Embodiments contemplated herein include a computer program or computer program product having instructions, wherein execution of the program by a processor causes the processor to carry out one or more elements of the flow diagram 100, 200, 300, 400, 500, 600, 700, 800, or 900, or the method 1000, 1100, or 1200. The processor may be a processor of a UE (such as a processor(s) of a wireless device that is a UE, as described herein), and the instructions may be, for example, located in the processor and/or on a memory of the UE (such as a memory of a wireless device that is a UE, as described herein). Alternatively, the processor may be a processor of a CN (such as a processor(s) of a network device of a CN (e.g., an AMF), as described herein), and the instructions may be, for example, located in the processor and/or on a memory of the CN (such as a memory of a network device of a CN (e.g., an AMF), as described herein).

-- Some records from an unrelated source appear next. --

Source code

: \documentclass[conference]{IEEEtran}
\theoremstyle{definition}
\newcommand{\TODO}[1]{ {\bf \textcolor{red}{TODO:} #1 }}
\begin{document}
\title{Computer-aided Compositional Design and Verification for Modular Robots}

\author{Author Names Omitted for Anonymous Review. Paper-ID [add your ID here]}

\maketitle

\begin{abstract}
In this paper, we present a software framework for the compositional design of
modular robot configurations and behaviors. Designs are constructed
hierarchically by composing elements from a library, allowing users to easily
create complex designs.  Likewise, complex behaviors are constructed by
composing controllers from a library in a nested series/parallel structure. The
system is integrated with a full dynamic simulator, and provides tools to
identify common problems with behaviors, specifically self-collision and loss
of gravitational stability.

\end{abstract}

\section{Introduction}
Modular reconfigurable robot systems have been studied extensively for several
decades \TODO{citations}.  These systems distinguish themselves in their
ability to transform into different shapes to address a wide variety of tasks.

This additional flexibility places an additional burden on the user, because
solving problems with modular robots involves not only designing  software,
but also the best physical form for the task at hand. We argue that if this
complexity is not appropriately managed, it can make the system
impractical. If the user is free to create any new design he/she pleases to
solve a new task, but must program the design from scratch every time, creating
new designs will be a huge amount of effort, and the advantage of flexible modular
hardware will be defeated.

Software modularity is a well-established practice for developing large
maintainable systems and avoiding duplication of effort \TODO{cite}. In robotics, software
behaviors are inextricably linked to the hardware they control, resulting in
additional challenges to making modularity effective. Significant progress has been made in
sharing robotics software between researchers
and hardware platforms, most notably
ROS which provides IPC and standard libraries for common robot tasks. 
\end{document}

FIG. 13 illustrates an example architecture of a wireless communication system 1300 according to embodiments disclosed herein. The following description is provided for an example wireless communication system 1300 that operates in conjunction with the 4G or LTE system standards and/or 5G or NR system standards as provided by 3GPP technical specifications.

As shown by FIG. 13, the wireless communication system 1300 includes UE 1302 and UE 1304 (although any number of UEs may be used). In this example, the UE 1302 and the UE 1304 are illustrated as smartphones (e.g., handheld touchscreen mobile computing devices connectable to one or more cellular networks), but may also comprise any mobile or non-mobile computing device configured for wireless communication.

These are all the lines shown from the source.